__PROMPT__: Among the entries that follow, the required portion opens with the line containing "## Unix: A multi-user environment" and closes with the line containing "ruby --version". Give that portion again exactly, and nothing else.

__DATA SHOWN__:
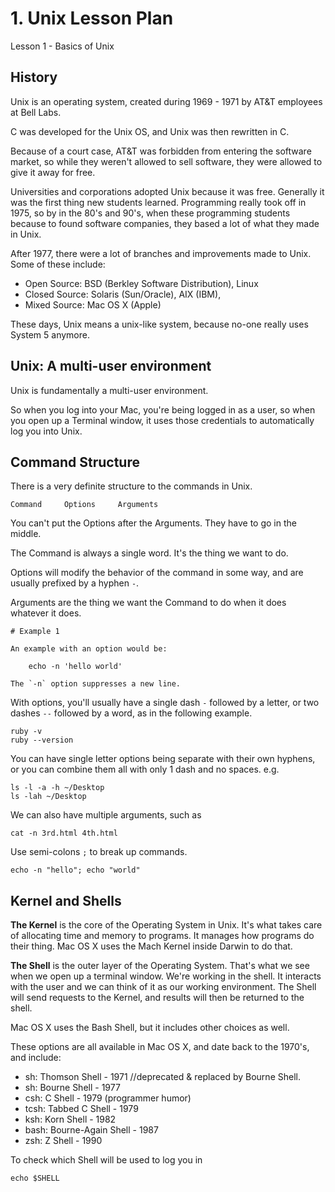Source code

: # 1. Unix Lesson Plan

Lesson 1 - Basics of Unix

## History

Unix is an operating system, created during 1969 - 1971 by AT&T employees at Bell Labs.

C was developed for the Unix OS, and Unix was then rewritten in C.

Because of a court case, AT&T was forbidden from entering the software market, so while they weren't allowed to sell software, they were allowed to give it away for free.

Universities and corporations adopted Unix because it was free. Generally it was the first thing new students learned. Programming really took off in 1975, so by in the 80's and 90's, when these programming students because to found software companies, they based a lot of what they made in Unix.

After 1977, there were a lot of branches and improvements made to Unix. Some of these include:* Open Source: BSD (Berkley Software Distribution), Linux 
* Closed Source: Solaris (Sun/Oracle), AIX (IBM),* Mixed Source: Mac OS X (Apple)
These days, Unix means a unix-like system, because no-one really uses System 5 anymore.
## Unix: A multi-user environment
Unix is fundamentally a multi-user environment.
So when you log into your Mac, you're being logged in as a user, so when you open up a Terminal window, it uses those credentials to automatically log you into Unix.

## Command StructureThere is a very definite structure to the commands in Unix. 

	Command		Options		Arguments

You can't put the Options after the Arguments. They have to go in the middle.

The Command is always a single word. It's the thing we want to do.

Options will modify the behavior of the command in some way, and are usually prefixed by a hyphen `-`.

Arguments are the thing we want the Command to do when it does whatever it does.

	# Example 1
	
	An example with an option would be:
	
		echo -n 'hello world'
	
	The `-n` option suppresses a new line.


With options, you'll usually have a single dash `-` followed by a letter, or two dashes `--` followed by a word, as in the following example.

	ruby -v
	ruby --version

You can have single letter options being separate with their own hyphens, or you can combine them all with only 1 dash and no spaces. e.g.

	ls -l -a -h ~/Desktop
	ls -lah ~/Desktop

We can also have multiple arguments, such as
	
	cat -n 3rd.html 4th.html
	
Use semi-colons `;` to break up commands.

	echo -n "hello"; echo "world"

## Kernel and Shells

**The Kernel** is the core of the Operating System in Unix. It's what takes care of allocating time and memory to programs. It manages how programs do their thing. Mac OS X uses the Mach Kernel inside Darwin to do that.

**The Shell** is the outer layer of the Operating System. That's what we see when we open up a terminal window. We're working in the shell. It interacts with the user and we can think of it as our working environment. The Shell will send requests to the Kernel, and results will then be returned to the shell.

Mac OS X uses the Bash Shell, but it includes other choices as well.

These options are all available in Mac OS X, and date back to the 1970's, and include:

* sh: Thomson Shell - 1971	//deprecated & replaced by Bourne Shell.
* sh: Bourne Shell - 1977
* csh: C Shell - 1979 (programmer humor)
* tcsh: Tabbed C Shell - 1979
* ksh: Korn Shell - 1982
* bash: Bourne-Again Shell - 1987
* zsh: Z Shell - 1990

To check which Shell will be used to log you in

	echo $SHELL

__RESULT__:
## Unix: A multi-user environment
Unix is fundamentally a multi-user environment.
So when you log into your Mac, you're being logged in as a user, so when you open up a Terminal window, it uses those credentials to automatically log you into Unix.

## Command StructureThere is a very definite structure to the commands in Unix. 

	Command		Options		Arguments

You can't put the Options after the Arguments. They have to go in the middle.

The Command is always a single word. It's the thing we want to do.

Options will modify the behavior of the command in some way, and are usually prefixed by a hyphen `-`.

Arguments are the thing we want the Command to do when it does whatever it does.

	# Example 1
	
	An example with an option would be:
	
		echo -n 'hello world'
	
	The `-n` option suppresses a new line.


With options, you'll usually have a single dash `-` followed by a letter, or two dashes `--` followed by a word, as in the following example.

	ruby -v
	ruby --version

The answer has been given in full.